A cash injection and a long-term plan is needed to help the sector meet immediate cost pressures and become sustainable over the coming years, the Levelling Up, Housing and Communities (LUHC) Committee said.
The cross-party committee said the pressures of the coronavirus pandemic have exacerbated underlying challenges of rising demand, unmet need and difficulties in recruiting and keeping staff.
Those who need care, their loved ones, and care workers deserve better
Committee chairman Clive Betts
The committee, which held an inquiry into the long-term funding of adult social care, said the “message rang clear” that adult social care “does not have enough funding either in the here and now, or in the longer term”.
It said the Government has “nothing more than a vision” for social care currently, with no timetable or measures of progress.
Money allocated to social care from the new national insurance levy “won’t touch the sides”, the committee was told.
And it said it believes £25 million pledged over three years for initiatives to support carers is “totally inadequate” and will do little to assure them their contribution is valued.
Committee chairman Clive Betts said the Government “deserves credit” for attempting reform but that the Government has only “come close” to rescuing social care, with a long way to go.
He said: “Ultimately, whether it relates to immediate cost pressures or on wider structural issues in the sector, the fundamental problem is that there continues to be a large funding gap in adult social care which needs filling.
“Those who need care, their loved ones, and care workers deserve better.
“The NHS and adult social care provision should not be pitted against one another.
“The two systems are interdependent and each needs to be adequately funded to reduce pressure on the other.
“Wherever the money comes from – from allocating a higher proportion of levy proceeds to social care, or from central government grants – the Government urgently needs to allocate more funding to adult social care in the order of several billions each year.”
Councillor David Fothergill, chairman of the Local Government Association’s community wellbeing board, said: “To meet current unmet and under-met need within social care funding is urgently needed.
“Evidence from across the sector shows the current crisis in workforce capacity, waiting times and strained council budgets.”
Age UK said the committee has recognised, in not so many words, that social care is “grotesquely under resourced in terms of people and money”.
Charity director Caroline Abrahams said: “At the moment millions of our fellow citizens are living diminished lives because the reliable, high quality care services they need just aren’t there for them.

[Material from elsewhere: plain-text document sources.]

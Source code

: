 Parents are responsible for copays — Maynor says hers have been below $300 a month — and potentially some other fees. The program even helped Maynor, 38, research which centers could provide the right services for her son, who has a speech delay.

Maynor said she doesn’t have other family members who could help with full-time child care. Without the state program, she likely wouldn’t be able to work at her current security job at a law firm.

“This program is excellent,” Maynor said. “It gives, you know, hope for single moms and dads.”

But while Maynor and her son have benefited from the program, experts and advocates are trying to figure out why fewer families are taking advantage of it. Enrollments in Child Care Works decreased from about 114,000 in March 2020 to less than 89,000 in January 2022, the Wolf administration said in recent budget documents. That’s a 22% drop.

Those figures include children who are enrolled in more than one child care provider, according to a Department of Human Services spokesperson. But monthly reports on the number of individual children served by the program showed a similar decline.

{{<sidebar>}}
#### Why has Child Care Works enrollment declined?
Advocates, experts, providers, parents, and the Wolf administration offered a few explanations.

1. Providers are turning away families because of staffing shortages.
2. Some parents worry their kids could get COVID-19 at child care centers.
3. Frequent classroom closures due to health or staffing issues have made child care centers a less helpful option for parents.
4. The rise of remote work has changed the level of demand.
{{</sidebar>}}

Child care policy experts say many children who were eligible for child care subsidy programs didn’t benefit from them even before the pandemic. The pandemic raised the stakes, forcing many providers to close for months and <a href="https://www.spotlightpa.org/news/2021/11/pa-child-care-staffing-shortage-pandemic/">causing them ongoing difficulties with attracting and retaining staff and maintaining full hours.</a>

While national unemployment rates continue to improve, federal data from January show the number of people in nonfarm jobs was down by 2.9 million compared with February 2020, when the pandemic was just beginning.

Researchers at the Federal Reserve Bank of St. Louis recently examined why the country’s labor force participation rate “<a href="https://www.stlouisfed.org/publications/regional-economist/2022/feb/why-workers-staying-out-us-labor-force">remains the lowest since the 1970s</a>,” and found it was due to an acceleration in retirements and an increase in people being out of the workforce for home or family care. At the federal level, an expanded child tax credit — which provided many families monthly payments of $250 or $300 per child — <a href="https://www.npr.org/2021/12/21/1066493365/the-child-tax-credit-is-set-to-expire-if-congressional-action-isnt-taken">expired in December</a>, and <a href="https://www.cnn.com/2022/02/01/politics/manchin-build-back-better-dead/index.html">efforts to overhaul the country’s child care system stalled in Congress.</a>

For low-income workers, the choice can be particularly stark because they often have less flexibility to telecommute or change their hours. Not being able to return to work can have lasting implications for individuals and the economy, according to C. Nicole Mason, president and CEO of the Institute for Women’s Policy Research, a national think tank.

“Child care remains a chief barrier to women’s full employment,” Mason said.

“The consequences are deeply damaging for them and for the rest of us too, with older people becoming sicker more quickly, unpaid carers being forced to give up work to support the person they love, and disabled people who could work and live rich and fulfilling lives stuck within their own four walls – all amounting to a terrible waste of human and economic potential and piling extra strain on the NHS.”
Unison head of business and community, Donna Rowe-Merriman, said: “Poverty of ambition and lack of will lie at the heart of their planned but rather limited reforms.
“The urgent priority must be a proper pay rise across the entire care sector. Low wages and inadequate sick pay explain why thousands of staff are quitting for better paid jobs elsewhere.”
A Government spokesman said: “We are already taking decisive action to reduce pressures on the system which includes investing an extra £5.4 billion in adult social care over the next three years to end unpredictable costs and support those working in the sector.
“This year, we have made available £3.7 billion of additional funding to local authorities, which they can spend on adult social care.
“We are also delivering on our ambitious 10-year vision for adult social care, which provides detail on the measures to implement over the next three years to reform the sector and deliver for people.”